» **TASK REQUIREMENTS**
From the entries provided below, copy each line that contains the word "access".

» **RECORD SET**
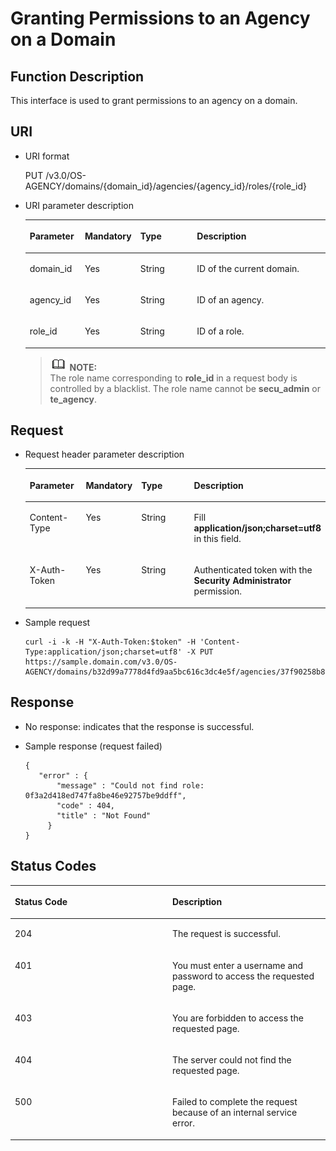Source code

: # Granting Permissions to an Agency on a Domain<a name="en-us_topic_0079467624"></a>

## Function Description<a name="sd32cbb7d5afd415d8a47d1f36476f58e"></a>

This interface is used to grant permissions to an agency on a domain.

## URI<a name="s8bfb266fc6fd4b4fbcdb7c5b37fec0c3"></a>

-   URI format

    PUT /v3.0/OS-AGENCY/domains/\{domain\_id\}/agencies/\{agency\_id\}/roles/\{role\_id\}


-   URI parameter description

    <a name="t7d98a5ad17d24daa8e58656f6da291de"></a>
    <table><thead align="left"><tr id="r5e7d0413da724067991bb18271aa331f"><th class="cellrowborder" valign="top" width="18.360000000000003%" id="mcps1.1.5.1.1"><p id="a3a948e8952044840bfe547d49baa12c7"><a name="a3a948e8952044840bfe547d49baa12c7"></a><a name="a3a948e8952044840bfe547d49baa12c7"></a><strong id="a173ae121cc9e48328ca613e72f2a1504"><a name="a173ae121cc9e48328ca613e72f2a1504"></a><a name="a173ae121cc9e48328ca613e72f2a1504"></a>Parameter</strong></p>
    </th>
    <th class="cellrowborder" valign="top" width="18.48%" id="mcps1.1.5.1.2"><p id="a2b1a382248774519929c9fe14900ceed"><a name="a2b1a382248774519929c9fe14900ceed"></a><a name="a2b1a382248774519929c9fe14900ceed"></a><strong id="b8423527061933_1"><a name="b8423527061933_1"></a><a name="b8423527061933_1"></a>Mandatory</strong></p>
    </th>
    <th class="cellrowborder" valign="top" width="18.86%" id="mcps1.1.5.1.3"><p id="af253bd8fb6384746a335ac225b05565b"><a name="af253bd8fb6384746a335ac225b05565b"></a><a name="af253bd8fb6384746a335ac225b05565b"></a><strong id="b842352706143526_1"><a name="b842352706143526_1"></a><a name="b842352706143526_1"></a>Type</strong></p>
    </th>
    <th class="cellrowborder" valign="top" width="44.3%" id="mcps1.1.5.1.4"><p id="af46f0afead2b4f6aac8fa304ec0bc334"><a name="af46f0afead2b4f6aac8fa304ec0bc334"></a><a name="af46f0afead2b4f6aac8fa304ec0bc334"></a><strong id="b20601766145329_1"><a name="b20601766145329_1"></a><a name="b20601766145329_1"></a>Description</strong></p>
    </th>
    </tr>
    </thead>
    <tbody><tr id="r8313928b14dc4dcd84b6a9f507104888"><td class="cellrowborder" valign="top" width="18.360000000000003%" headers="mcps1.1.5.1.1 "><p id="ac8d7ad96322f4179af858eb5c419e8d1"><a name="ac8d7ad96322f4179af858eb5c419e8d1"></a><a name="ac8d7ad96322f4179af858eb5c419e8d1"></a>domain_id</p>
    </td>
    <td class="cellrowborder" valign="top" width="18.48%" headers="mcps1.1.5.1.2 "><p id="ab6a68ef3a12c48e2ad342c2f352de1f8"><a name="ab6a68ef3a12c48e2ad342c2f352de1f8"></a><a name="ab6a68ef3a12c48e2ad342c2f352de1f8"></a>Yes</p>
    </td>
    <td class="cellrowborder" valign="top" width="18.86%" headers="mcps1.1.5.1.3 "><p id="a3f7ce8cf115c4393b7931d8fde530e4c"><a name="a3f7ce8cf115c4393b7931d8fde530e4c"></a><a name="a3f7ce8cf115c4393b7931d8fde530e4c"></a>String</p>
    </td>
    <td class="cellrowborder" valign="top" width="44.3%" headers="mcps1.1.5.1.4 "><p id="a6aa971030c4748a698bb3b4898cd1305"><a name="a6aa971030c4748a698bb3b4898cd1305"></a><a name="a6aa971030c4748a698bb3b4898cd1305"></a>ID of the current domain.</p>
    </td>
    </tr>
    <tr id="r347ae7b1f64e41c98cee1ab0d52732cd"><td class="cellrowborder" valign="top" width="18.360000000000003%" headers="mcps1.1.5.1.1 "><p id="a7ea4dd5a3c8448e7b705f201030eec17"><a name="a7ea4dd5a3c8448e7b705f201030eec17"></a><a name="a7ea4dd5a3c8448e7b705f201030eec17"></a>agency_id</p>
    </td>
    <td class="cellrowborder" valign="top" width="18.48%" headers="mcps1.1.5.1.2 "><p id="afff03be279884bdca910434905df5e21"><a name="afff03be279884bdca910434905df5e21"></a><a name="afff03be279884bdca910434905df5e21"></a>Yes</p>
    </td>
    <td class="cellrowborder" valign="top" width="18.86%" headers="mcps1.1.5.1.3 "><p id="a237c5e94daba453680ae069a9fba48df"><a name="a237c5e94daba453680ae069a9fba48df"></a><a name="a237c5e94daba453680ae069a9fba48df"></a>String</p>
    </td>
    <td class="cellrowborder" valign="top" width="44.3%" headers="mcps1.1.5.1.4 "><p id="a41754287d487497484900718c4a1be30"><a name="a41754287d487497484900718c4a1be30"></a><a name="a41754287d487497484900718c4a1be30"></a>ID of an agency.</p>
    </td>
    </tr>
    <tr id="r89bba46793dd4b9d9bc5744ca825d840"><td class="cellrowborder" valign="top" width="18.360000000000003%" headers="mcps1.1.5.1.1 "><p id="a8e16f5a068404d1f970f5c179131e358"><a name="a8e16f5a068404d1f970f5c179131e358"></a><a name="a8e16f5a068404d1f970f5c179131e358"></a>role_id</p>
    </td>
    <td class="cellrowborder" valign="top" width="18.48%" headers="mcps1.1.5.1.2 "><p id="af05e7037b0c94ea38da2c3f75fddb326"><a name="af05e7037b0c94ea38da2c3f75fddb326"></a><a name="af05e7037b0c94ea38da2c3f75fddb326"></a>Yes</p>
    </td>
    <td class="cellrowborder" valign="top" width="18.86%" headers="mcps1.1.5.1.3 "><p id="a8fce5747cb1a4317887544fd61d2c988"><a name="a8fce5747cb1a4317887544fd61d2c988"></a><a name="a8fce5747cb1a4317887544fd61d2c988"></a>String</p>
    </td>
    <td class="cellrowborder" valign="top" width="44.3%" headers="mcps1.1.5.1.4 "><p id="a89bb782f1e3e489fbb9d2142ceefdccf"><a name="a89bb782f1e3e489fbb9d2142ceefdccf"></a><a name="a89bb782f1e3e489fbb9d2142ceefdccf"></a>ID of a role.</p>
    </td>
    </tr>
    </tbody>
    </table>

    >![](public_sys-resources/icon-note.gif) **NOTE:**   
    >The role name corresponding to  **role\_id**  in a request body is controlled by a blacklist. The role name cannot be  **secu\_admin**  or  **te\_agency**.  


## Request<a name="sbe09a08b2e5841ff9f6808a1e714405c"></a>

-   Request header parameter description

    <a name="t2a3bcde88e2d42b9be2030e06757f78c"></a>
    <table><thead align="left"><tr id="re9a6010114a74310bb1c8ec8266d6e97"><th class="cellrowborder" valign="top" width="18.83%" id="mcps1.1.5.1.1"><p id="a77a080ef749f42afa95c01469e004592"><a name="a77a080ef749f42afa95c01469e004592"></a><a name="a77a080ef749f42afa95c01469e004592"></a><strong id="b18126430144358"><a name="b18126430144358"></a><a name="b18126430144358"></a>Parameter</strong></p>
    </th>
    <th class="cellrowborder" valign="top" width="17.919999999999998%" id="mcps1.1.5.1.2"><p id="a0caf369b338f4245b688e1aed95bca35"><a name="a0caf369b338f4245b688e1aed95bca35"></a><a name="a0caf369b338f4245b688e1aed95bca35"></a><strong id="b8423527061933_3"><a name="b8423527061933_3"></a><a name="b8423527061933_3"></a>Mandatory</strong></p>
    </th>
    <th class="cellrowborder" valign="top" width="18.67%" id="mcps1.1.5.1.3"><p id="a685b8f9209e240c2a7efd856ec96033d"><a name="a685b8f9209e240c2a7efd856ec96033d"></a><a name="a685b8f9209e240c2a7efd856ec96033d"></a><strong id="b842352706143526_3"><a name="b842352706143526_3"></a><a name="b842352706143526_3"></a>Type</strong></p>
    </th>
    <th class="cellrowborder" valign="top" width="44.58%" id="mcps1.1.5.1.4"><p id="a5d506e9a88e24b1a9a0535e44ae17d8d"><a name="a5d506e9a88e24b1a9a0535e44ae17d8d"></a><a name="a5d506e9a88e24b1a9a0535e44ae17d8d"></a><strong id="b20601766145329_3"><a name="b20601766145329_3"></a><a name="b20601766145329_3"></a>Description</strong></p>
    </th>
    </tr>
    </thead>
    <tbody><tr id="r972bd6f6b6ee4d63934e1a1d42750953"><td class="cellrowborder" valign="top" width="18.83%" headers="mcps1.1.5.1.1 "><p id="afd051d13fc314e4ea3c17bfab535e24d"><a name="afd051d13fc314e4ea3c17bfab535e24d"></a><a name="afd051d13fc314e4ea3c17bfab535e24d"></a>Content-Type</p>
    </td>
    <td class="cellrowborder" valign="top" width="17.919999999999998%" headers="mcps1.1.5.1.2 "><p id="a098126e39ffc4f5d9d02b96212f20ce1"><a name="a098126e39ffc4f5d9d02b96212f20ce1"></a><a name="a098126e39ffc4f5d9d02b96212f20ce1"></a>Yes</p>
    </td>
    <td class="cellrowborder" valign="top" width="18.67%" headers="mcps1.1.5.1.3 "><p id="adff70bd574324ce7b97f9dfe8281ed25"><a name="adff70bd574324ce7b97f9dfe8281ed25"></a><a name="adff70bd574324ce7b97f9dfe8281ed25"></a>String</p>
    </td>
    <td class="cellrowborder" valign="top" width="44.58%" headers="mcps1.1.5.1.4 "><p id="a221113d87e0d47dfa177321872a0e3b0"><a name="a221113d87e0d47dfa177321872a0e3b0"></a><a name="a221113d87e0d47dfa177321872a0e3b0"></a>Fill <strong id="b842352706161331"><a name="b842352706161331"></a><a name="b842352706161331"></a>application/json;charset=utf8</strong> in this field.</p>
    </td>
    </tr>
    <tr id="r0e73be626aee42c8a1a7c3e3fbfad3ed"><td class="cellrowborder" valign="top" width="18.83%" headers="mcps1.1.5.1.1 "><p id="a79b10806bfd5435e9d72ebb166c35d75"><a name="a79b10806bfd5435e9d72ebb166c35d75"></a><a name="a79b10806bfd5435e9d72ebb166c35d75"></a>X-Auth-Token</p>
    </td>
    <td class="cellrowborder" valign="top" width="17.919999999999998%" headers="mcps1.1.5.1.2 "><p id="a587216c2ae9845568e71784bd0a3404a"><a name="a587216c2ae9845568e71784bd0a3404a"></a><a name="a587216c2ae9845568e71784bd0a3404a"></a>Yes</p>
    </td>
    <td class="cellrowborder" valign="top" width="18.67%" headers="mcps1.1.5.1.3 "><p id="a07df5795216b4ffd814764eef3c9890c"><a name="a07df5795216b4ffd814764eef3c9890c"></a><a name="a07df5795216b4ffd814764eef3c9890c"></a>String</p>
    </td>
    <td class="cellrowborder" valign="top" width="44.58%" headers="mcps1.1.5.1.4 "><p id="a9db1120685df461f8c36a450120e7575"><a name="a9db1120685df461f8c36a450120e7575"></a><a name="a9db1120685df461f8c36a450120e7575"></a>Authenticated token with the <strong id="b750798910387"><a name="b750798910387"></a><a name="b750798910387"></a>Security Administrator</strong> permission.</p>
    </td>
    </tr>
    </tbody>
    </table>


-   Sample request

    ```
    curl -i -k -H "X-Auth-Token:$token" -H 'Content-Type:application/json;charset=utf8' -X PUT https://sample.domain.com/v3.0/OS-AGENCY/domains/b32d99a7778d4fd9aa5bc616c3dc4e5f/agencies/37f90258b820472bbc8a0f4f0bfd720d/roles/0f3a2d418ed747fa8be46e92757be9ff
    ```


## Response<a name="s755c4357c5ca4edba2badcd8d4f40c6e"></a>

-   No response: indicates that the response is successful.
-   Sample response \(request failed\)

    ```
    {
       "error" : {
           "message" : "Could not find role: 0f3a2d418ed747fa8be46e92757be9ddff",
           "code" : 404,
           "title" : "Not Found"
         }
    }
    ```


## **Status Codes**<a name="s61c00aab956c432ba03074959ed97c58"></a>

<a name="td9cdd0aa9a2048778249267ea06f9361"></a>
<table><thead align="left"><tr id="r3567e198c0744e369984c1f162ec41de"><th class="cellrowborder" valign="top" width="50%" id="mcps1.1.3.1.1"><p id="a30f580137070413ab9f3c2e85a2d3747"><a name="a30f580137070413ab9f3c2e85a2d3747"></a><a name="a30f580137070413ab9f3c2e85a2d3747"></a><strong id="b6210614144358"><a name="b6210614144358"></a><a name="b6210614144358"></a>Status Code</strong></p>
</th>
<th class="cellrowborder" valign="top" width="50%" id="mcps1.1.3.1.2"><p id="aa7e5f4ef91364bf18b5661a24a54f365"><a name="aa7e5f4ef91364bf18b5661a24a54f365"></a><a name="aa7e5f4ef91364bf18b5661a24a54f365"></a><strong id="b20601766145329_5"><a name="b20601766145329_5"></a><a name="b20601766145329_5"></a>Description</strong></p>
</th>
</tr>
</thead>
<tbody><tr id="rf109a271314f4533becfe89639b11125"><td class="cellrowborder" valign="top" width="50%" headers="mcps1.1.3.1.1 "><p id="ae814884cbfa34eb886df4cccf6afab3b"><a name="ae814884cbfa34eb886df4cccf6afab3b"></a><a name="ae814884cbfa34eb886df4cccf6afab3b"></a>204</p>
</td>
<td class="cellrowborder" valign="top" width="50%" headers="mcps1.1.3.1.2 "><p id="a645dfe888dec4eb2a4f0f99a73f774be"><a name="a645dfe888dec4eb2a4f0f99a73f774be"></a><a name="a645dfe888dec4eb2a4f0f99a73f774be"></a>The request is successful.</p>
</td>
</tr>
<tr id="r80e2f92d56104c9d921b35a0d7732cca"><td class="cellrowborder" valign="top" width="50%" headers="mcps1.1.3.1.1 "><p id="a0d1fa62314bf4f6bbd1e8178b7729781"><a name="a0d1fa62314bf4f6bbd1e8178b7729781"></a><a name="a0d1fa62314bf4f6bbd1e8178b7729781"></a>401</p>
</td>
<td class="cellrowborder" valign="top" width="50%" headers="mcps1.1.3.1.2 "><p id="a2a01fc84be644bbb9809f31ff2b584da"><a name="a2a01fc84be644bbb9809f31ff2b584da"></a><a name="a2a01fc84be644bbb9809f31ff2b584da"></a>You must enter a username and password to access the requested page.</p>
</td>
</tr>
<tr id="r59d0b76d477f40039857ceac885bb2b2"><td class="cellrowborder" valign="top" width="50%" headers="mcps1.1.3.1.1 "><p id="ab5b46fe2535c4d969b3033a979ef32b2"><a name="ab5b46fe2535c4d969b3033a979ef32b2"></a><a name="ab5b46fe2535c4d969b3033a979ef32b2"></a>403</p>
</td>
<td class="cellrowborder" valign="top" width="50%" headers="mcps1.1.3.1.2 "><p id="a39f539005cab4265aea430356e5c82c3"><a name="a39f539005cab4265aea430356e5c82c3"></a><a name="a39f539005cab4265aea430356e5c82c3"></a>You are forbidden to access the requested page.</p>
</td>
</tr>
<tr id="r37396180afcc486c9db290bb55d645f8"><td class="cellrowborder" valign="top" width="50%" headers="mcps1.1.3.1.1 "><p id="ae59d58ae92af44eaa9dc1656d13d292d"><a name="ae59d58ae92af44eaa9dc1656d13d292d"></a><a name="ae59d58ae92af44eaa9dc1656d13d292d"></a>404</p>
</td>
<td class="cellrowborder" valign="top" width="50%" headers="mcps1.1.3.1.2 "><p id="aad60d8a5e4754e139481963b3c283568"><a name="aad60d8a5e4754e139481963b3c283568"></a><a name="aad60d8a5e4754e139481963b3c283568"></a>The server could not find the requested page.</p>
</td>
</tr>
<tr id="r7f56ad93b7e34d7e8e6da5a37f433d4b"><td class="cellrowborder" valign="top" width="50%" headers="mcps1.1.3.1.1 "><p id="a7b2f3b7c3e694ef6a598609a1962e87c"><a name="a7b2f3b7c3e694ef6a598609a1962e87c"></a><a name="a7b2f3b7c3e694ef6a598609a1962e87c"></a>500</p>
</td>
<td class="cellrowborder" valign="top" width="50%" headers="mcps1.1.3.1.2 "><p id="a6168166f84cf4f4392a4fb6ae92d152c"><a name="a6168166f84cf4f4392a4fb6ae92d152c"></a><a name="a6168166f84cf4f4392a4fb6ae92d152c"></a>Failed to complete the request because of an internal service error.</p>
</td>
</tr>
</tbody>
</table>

* * *

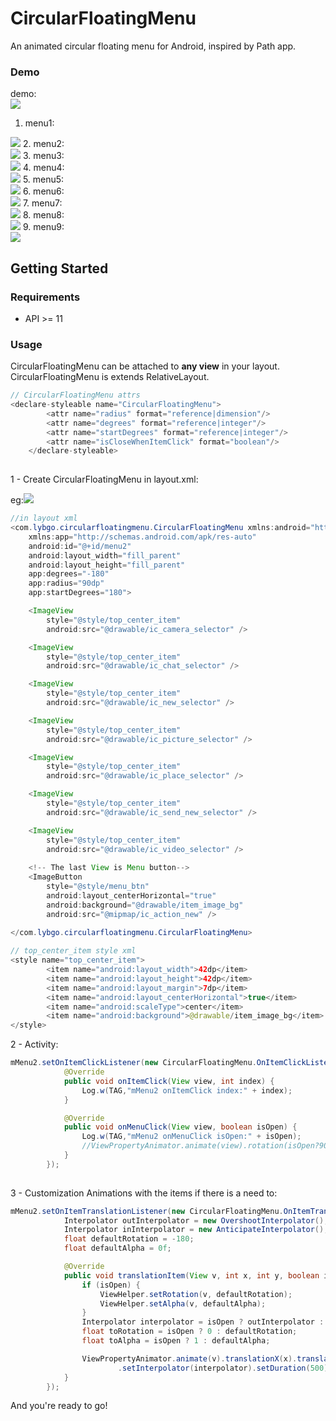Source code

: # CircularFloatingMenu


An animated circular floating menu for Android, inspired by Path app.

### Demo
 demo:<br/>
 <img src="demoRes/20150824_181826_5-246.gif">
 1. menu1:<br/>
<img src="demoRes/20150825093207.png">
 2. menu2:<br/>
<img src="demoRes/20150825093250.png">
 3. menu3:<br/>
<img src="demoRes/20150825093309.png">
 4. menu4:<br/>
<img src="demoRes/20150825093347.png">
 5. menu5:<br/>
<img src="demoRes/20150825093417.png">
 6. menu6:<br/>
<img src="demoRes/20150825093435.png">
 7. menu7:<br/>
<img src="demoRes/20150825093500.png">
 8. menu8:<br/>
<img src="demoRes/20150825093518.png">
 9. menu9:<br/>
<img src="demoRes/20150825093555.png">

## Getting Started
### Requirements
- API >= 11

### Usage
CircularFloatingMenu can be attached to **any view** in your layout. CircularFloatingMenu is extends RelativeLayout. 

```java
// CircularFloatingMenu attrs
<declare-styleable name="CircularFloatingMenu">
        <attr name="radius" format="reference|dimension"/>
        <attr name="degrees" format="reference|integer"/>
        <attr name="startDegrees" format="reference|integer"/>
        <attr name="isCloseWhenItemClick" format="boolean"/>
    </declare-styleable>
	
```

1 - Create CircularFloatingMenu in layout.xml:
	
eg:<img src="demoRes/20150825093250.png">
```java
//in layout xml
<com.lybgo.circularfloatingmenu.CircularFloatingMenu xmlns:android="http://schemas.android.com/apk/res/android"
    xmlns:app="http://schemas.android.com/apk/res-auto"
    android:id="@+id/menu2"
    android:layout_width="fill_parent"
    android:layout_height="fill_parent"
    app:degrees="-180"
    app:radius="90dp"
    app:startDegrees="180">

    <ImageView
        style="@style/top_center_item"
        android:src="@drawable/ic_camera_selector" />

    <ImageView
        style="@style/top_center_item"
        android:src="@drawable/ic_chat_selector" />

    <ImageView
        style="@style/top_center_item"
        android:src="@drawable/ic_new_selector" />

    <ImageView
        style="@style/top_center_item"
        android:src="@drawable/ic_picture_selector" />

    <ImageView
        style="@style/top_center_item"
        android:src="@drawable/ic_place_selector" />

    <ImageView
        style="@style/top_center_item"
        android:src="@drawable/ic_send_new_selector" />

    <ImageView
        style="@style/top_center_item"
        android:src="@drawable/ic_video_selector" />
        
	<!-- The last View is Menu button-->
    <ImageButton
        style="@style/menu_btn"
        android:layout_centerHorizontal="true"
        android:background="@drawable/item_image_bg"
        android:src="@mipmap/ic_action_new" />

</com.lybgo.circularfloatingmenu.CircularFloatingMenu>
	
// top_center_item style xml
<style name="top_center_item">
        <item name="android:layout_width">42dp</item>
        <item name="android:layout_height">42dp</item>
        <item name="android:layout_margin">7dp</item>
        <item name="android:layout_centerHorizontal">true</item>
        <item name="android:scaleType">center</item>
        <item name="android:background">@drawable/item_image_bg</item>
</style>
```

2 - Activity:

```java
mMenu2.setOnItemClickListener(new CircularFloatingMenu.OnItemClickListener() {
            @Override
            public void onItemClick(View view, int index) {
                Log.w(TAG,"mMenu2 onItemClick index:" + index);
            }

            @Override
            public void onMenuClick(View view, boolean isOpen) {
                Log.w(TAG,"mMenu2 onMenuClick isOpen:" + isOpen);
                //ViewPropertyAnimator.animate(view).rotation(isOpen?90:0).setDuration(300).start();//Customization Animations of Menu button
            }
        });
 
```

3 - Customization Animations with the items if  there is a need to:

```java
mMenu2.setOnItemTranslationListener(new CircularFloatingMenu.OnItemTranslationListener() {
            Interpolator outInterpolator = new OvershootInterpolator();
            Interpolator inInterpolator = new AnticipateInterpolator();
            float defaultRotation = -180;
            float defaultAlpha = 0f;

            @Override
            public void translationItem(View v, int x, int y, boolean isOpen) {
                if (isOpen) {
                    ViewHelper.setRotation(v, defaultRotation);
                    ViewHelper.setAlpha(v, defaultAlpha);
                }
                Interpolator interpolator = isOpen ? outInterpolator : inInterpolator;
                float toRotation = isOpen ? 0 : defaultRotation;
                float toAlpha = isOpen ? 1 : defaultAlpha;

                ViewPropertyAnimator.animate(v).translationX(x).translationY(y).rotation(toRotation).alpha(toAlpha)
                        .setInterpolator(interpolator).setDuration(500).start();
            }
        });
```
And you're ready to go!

...

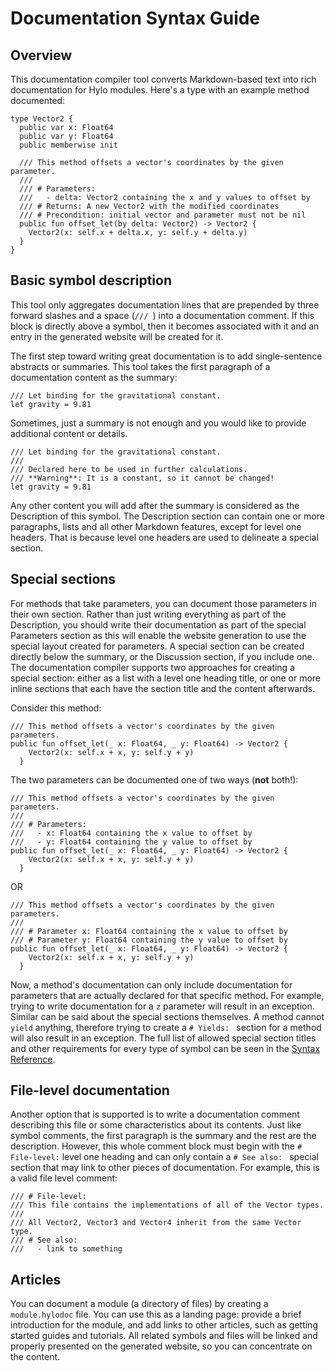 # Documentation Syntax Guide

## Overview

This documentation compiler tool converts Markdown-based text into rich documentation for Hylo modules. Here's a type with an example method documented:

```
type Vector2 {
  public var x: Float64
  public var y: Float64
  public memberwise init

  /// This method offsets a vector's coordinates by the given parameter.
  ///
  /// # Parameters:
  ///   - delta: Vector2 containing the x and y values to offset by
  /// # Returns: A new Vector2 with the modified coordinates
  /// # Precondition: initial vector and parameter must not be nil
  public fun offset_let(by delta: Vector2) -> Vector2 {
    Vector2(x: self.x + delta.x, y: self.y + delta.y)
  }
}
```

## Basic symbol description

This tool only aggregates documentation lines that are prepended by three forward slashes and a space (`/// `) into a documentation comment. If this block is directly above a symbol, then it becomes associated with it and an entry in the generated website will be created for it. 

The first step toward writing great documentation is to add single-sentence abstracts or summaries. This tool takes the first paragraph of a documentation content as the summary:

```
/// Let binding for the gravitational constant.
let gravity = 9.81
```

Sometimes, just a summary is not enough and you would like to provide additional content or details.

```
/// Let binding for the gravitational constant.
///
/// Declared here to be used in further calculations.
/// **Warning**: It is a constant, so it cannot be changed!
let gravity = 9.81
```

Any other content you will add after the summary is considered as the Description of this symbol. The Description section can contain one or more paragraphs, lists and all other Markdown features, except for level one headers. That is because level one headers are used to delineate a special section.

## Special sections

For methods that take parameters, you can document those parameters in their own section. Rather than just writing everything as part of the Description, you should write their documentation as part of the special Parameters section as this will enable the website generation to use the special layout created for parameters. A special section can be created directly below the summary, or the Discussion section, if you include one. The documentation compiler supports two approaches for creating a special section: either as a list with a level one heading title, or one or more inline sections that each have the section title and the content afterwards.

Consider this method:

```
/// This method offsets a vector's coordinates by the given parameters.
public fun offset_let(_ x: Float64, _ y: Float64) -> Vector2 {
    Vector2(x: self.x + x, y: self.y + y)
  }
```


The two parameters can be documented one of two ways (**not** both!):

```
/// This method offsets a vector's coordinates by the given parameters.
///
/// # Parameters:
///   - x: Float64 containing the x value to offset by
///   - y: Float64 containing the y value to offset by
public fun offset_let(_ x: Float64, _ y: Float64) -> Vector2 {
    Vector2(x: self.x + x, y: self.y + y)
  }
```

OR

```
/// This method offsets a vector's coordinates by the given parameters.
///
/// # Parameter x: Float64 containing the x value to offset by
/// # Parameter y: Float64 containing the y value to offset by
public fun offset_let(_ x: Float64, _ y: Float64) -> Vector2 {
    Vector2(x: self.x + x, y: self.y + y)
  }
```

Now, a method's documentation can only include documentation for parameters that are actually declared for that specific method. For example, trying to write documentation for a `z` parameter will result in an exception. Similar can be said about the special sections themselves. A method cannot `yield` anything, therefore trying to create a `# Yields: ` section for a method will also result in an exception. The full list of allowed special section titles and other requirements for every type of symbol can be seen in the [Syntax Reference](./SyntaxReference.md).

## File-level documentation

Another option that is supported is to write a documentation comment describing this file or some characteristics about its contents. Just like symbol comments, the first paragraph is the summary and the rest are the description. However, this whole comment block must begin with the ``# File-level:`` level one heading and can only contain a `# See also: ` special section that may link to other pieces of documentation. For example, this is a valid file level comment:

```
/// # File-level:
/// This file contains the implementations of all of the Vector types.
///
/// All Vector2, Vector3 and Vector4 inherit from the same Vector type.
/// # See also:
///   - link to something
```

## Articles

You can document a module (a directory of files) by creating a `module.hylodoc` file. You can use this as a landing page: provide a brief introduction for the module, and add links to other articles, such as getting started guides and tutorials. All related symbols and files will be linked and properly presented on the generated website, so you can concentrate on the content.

» **WRITTEN SOLUTION**
<td class="cellrowborder" valign="top" width="50%" headers="mcps1.1.3.1.2 "><p id="a2a01fc84be644bbb9809f31ff2b584da"><a name="a2a01fc84be644bbb9809f31ff2b584da"></a><a name="a2a01fc84be644bbb9809f31ff2b584da"></a>You must enter a username and password to access the requested page.</p>
<td class="cellrowborder" valign="top" width="50%" headers="mcps1.1.3.1.2 "><p id="a39f539005cab4265aea430356e5c82c3"><a name="a39f539005cab4265aea430356e5c82c3"></a><a name="a39f539005cab4265aea430356e5c82c3"></a>You are forbidden to access the requested page.</p>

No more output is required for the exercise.